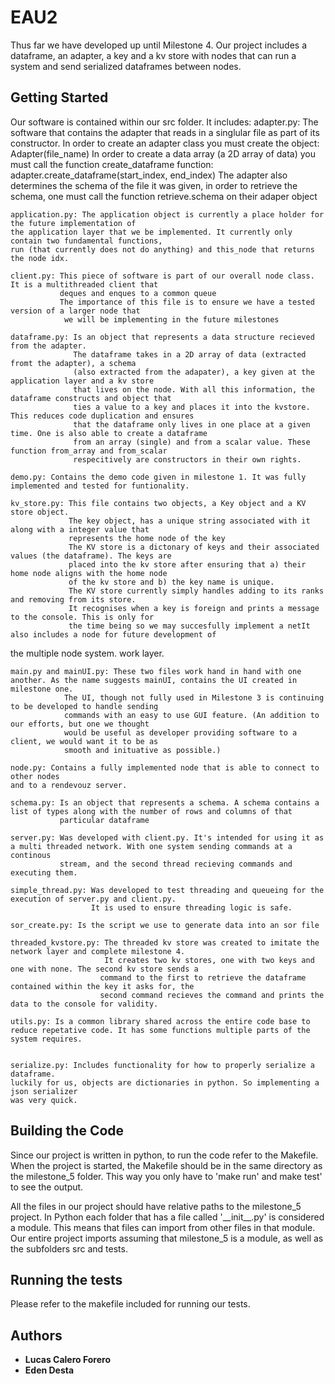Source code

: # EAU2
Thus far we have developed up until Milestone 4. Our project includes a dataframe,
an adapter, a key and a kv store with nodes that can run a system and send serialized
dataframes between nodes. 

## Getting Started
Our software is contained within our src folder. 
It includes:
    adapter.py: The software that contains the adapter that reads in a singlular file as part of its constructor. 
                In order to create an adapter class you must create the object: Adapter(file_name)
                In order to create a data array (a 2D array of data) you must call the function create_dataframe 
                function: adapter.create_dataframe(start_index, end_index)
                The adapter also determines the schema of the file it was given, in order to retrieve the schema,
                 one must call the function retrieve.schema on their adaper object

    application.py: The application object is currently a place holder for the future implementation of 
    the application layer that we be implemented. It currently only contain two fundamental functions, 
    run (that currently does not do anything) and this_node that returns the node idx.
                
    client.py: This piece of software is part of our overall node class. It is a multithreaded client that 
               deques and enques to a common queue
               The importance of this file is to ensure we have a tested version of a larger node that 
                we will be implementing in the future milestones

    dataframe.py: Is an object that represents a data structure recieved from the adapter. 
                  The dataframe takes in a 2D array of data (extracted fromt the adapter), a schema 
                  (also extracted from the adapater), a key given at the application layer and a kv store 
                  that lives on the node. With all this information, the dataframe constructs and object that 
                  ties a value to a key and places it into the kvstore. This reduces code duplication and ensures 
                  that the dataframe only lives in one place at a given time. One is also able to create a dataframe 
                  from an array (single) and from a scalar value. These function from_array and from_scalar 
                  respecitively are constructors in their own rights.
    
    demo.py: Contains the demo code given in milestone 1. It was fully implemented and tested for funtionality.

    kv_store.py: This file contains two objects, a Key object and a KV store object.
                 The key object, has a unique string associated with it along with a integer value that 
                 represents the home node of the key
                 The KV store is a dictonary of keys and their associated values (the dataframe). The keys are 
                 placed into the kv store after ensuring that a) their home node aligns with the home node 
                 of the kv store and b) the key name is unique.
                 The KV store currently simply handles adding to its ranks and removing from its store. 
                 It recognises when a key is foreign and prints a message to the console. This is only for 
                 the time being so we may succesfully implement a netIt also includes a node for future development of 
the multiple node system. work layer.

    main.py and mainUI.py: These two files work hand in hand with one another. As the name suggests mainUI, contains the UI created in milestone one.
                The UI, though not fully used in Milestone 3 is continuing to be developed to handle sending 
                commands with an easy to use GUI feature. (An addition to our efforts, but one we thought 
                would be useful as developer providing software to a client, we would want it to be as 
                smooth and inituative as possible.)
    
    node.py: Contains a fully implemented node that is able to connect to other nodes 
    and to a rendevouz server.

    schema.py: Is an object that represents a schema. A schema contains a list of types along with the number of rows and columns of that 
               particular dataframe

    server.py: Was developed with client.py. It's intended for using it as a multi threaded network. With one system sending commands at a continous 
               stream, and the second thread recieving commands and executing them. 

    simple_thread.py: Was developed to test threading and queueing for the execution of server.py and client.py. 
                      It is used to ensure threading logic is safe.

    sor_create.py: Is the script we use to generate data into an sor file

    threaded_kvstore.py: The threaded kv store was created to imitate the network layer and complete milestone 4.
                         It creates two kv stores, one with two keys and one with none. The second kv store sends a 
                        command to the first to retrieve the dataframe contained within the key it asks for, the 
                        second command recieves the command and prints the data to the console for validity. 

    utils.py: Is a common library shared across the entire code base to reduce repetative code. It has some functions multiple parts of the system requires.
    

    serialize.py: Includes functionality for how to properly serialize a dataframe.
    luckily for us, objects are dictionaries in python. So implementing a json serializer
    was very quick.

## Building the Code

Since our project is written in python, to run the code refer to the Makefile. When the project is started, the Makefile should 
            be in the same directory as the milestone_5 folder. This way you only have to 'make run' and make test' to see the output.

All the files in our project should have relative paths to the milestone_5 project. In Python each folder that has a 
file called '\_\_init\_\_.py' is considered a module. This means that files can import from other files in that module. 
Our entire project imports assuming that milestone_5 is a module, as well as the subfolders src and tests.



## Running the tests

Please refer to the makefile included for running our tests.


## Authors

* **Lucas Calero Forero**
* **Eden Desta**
= = =
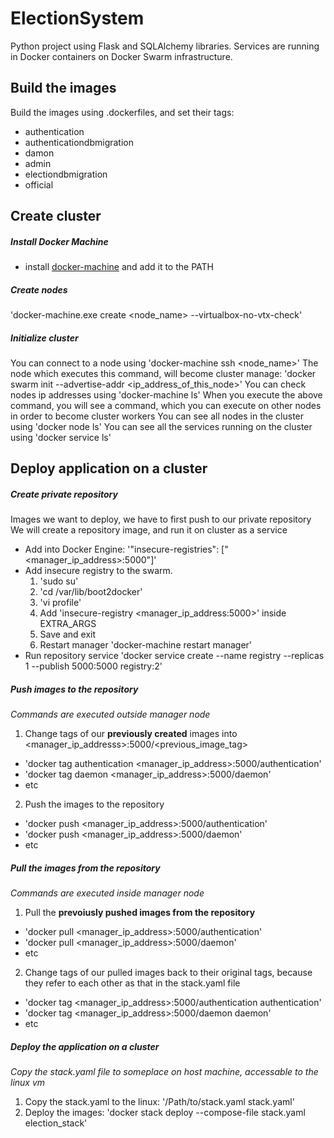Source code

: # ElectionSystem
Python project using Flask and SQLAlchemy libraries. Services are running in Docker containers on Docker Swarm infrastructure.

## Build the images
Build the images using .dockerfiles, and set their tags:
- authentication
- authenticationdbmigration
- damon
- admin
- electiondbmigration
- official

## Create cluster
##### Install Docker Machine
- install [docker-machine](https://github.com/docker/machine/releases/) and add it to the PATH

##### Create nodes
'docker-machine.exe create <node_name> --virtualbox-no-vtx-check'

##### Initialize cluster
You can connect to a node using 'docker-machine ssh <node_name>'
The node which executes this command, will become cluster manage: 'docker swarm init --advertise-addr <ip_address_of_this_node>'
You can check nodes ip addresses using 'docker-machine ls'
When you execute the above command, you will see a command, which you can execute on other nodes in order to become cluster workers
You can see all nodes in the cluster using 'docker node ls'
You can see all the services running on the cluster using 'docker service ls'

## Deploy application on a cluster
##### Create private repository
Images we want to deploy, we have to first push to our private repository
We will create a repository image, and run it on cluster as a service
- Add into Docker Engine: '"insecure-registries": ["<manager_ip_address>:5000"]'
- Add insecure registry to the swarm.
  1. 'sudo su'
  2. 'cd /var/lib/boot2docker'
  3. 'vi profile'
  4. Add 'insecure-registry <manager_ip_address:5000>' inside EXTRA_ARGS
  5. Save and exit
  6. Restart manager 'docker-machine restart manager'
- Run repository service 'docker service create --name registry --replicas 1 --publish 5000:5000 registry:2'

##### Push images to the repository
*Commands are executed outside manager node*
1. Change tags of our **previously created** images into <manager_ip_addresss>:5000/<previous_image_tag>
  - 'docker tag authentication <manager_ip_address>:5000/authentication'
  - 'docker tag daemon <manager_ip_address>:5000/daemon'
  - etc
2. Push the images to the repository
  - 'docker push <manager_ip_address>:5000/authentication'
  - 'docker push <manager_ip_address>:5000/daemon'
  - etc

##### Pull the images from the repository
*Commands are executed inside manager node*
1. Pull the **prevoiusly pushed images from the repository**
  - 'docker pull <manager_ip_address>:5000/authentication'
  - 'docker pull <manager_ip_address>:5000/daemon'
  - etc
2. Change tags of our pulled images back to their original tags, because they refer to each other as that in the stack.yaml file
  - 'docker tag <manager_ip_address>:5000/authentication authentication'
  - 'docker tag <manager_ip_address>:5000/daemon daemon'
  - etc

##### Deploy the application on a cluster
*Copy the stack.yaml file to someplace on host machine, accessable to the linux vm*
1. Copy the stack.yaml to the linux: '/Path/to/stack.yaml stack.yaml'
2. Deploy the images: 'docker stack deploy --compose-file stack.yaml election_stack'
= = =
- PROMPT -
Using only the entries above, output the line with "The key object, has", the line with "the multiple node system. work layer.", and all lines between them, exactly as they stand.

- TASK RESULT -
                 The key object, has a unique string associated with it along with a integer value that 
                 represents the home node of the key
                 The KV store is a dictonary of keys and their associated values (the dataframe). The keys are 
                 placed into the kv store after ensuring that a) their home node aligns with the home node 
                 of the kv store and b) the key name is unique.
                 The KV store currently simply handles adding to its ranks and removing from its store. 
                 It recognises when a key is foreign and prints a message to the console. This is only for 
                 the time being so we may succesfully implement a netIt also includes a node for future development of 
the multiple node system. work layer.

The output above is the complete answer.